▸ **EXERCISE DETAILS**: What is needed is a faithful copy of all the entries, with no pictures in it.

▸ **TASK INPUT**:

------------------------------

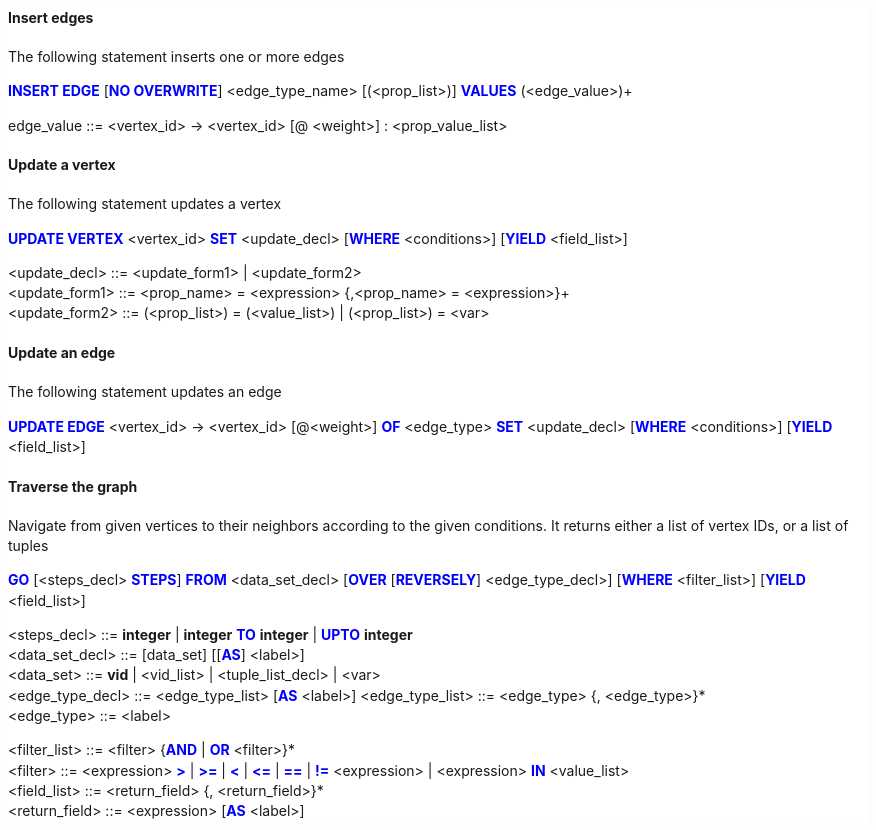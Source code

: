 #### Insert edges

The following statement inserts one or more edges

<span style="color:blue">**INSERT EDGE**</span> [<span style="color:blue">**NO OVERWRITE**</span>] <edge\_type\_name> [(<prop\_list>)] <span style="color:blue">**VALUES**</span> (<edge\_value>)+

edge\_value ::= <vertex\_id> -> <vertex\_id> [@ <weight\>] : <prop\_value\_list>

#### Update a vertex
The following statement updates a vertex

<span style="color:blue">**UPDATE VERTEX**</span>  <vertex\_id>
<span style="color:blue">**SET**</span> \<update\_decl\>
[<span style="color:blue">**WHERE**</span> <conditions\>]
[<span style="color:blue">**YIELD**</span> <field\_list>]

<update\_decl> ::= <update\_form1> | <update\_form2> <br>
<update\_form1> ::= <prop\_name> = <expression\> {,<prop\_name> = <expression\>}+ <br>
<update\_form2> ::= (<prop\_list>) = (<value\_list>) | (<prop\_list>) = <var\> <br>

#### Update an edge
The following statement updates an edge

<span style="color:blue">**UPDATE EDGE**</span>  <vertex\_id> -> <vertex\_id> [@<weight\>] <span style="color:blue">**OF**</span> <edge\_type>
<span style="color:blue">**SET**</span> <update\_decl>
[<span style="color:blue">**WHERE**</span> <conditions\>]
[<span style="color:blue">**YIELD**</span> <field\_list>]

#### Traverse the graph
Navigate from given vertices to their neighbors according to the given conditions. It returns either a list of vertex IDs, or a list of tuples

<span style="color:blue">**GO**</span>
[<steps\_decl> <span style="color:blue">**STEPS**</span>]
<span style="color:blue">**FROM**</span> <data\_set\_decl>
[<span style="color:blue">**OVER**</span> [<span style="color:blue">**REVERSELY**</span>] <edge\_type\_decl>]
[<span style="color:blue">**WHERE**</span> <filter\_list>]
[<span style="color:blue">**YIELD**</span> <field\_list>]

<steps\_decl> ::= **integer** | **integer** <span style="color:blue">**TO**</span> **integer** | <span style="color:blue">**UPTO**</span> **integer** <br>
<data\_set\_decl> ::= [data\_set] [[<span style="color:blue">**AS**</span>] <label\>]<br/>
<data\_set> ::= **vid** | <vid\_list> | <tuple\_list\_decl> | <var\><br/>
<edge\_type\_decl> ::= <edge\_type\_list> [<span style="color:blue">**AS**</span> <label\>]
<edge\_type\_list> ::= <edge\_type> {, <edge\_type>}\* <br>
<edge\_type> ::= <label\> <br>

<filter\_list> ::= <filter\> {<span style="color:blue">**AND**</span> | <span style="color:blue">**OR**</span> <filter\>}\* <br>
<filter\> ::= <expression\> <span style="color:blue">**>**</span> | <span style="color:blue">**>=**</span> | <span style="color:blue">**<**</span> | <span style="color:blue">**<=**</span> | <span style="color:blue">**==**</span> | <span style="color:blue">**!=**</span> <expression\> | <expression\> <span style="color:blue">**IN**</span> <value\_list\> <br>
<field\_list> ::= <return\_field> {, <return\_field>}\* <br>
<return\_field> ::= <expression\> [<span style="color:blue">**AS**</span> <label\>] <br>
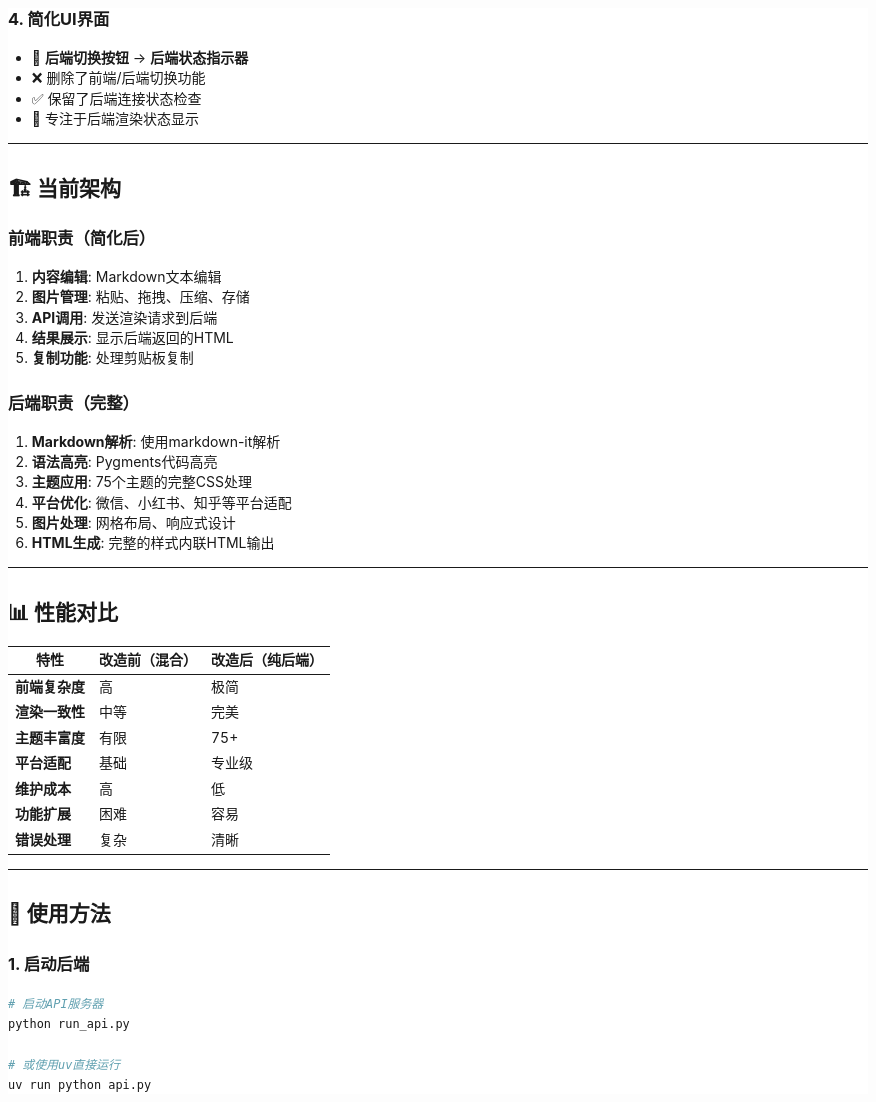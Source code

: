 ### **4. 简化UI界面**
- 🔄 **后端切换按钮** → **后端状态指示器**
- ❌ 删除了前端/后端切换功能
- ✅ 保留了后端连接状态检查
- 🎯 专注于后端渲染状态显示

---

## 🏗️ **当前架构**

### **前端职责（简化后）**
1. **内容编辑**: Markdown文本编辑
2. **图片管理**: 粘贴、拖拽、压缩、存储
3. **API调用**: 发送渲染请求到后端
4. **结果展示**: 显示后端返回的HTML
5. **复制功能**: 处理剪贴板复制

### **后端职责（完整）**
1. **Markdown解析**: 使用markdown-it解析
2. **语法高亮**: Pygments代码高亮
3. **主题应用**: 75个主题的完整CSS处理
4. **平台优化**: 微信、小红书、知乎等平台适配
5. **图片处理**: 网格布局、响应式设计
6. **HTML生成**: 完整的样式内联HTML输出

---

## 📊 **性能对比**

| 特性 | 改造前（混合） | 改造后（纯后端） |
|------|---------------|-----------------|
| **前端复杂度** | 高 | 极简 |
| **渲染一致性** | 中等 | 完美 |
| **主题丰富度** | 有限 | 75+ |
| **平台适配** | 基础 | 专业级 |
| **维护成本** | 高 | 低 |
| **功能扩展** | 困难 | 容易 |
| **错误处理** | 复杂 | 清晰 |

---

## 🚀 **使用方法**

### **1. 启动后端**
```bash
# 启动API服务器
python run_api.py

# 或使用uv直接运行
uv run python api.py
```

------------------------------

▸ **REPLY**:
Source code

: #### Insert edges

The following statement inserts one or more edges

<span style="color:blue">**INSERT EDGE**</span> [<span style="color:blue">**NO OVERWRITE**</span>] <edge\_type\_name> [(<prop\_list>)] <span style="color:blue">**VALUES**</span> (<edge\_value>)+

edge\_value ::= <vertex\_id> -> <vertex\_id> [@ <weight\>] : <prop\_value\_list>

#### Update a vertex
The following statement updates a vertex

<span style="color:blue">**UPDATE VERTEX**</span>  <vertex\_id>
<span style="color:blue">**SET**</span> \<update\_decl\>
[<span style="color:blue">**WHERE**</span> <conditions\>]
[<span style="color:blue">**YIELD**</span> <field\_list>]

<update\_decl> ::= <update\_form1> | <update\_form2> <br>
<update\_form1> ::= <prop\_name> = <expression\> {,<prop\_name> = <expression\>}+ <br>
<update\_form2> ::= (<prop\_list>) = (<value\_list>) | (<prop\_list>) = <var\> <br>

#### Update an edge
The following statement updates an edge

<span style="color:blue">**UPDATE EDGE**</span>  <vertex\_id> -> <vertex\_id> [@<weight\>] <span style="color:blue">**OF**</span> <edge\_type>
<span style="color:blue">**SET**</span> <update\_decl>
[<span style="color:blue">**WHERE**</span> <conditions\>]
[<span style="color:blue">**YIELD**</span> <field\_list>]

#### Traverse the graph
Navigate from given vertices to their neighbors according to the given conditions. It returns either a list of vertex IDs, or a list of tuples

<span style="color:blue">**GO**</span>
[<steps\_decl> <span style="color:blue">**STEPS**</span>]
<span style="color:blue">**FROM**</span> <data\_set\_decl>
[<span style="color:blue">**OVER**</span> [<span style="color:blue">**REVERSELY**</span>] <edge\_type\_decl>]
[<span style="color:blue">**WHERE**</span> <filter\_list>]
[<span style="color:blue">**YIELD**</span> <field\_list>]

<steps\_decl> ::= **integer** | **integer** <span style="color:blue">**TO**</span> **integer** | <span style="color:blue">**UPTO**</span> **integer** <br>
<data\_set\_decl> ::= [data\_set] [[<span style="color:blue">**AS**</span>] <label\>]<br/>
<data\_set> ::= **vid** | <vid\_list> | <tuple\_list\_decl> | <var\><br/>
<edge\_type\_decl> ::= <edge\_type\_list> [<span style="color:blue">**AS**</span> <label\>]
<edge\_type\_list> ::= <edge\_type> {, <edge\_type>}\* <br>
<edge\_type> ::= <label\> <br>

<filter\_list> ::= <filter\> {<span style="color:blue">**AND**</span> | <span style="color:blue">**OR**</span> <filter\>}\* <br>
<filter\> ::= <expression\> <span style="color:blue">**>**</span> | <span style="color:blue">**>=**</span> | <span style="color:blue">**<**</span> | <span style="color:blue">**<=**</span> | <span style="color:blue">**==**</span> | <span style="color:blue">**!=**</span> <expression\> | <expression\> <span style="color:blue">**IN**</span> <value\_list\> <br>
<field\_list> ::= <return\_field> {, <return\_field>}\* <br>
<return\_field> ::= <expression\> [<span style="color:blue">**AS**</span> <label\>] <br>
Source code

: ### **4. 简化UI界面**
- 🔄 **后端切换按钮** → **后端状态指示器**
- ❌ 删除了前端/后端切换功能
- ✅ 保留了后端连接状态检查
- 🎯 专注于后端渲染状态显示

---

## 🏗️ **当前架构**

### **前端职责（简化后）**
1. **内容编辑**: Markdown文本编辑
2. **图片管理**: 粘贴、拖拽、压缩、存储
3. **API调用**: 发送渲染请求到后端
4. **结果展示**: 显示后端返回的HTML
5. **复制功能**: 处理剪贴板复制

### **后端职责（完整）**
1. **Markdown解析**: 使用markdown-it解析
2. **语法高亮**: Pygments代码高亮
3. **主题应用**: 75个主题的完整CSS处理
4. **平台优化**: 微信、小红书、知乎等平台适配
5. **图片处理**: 网格布局、响应式设计
6. **HTML生成**: 完整的样式内联HTML输出

---

## 📊 **性能对比**

| 特性 | 改造前（混合） | 改造后（纯后端） |
|------|---------------|-----------------|
| **前端复杂度** | 高 | 极简 |
| **渲染一致性** | 中等 | 完美 |
| **主题丰富度** | 有限 | 75+ |
| **平台适配** | 基础 | 专业级 |
| **维护成本** | 高 | 低 |
| **功能扩展** | 困难 | 容易 |
| **错误处理** | 复杂 | 清晰 |

---

## 🚀 **使用方法**

### **1. 启动后端**
```bash
# 启动API服务器
python run_api.py

# 或使用uv直接运行
uv run python api.py
```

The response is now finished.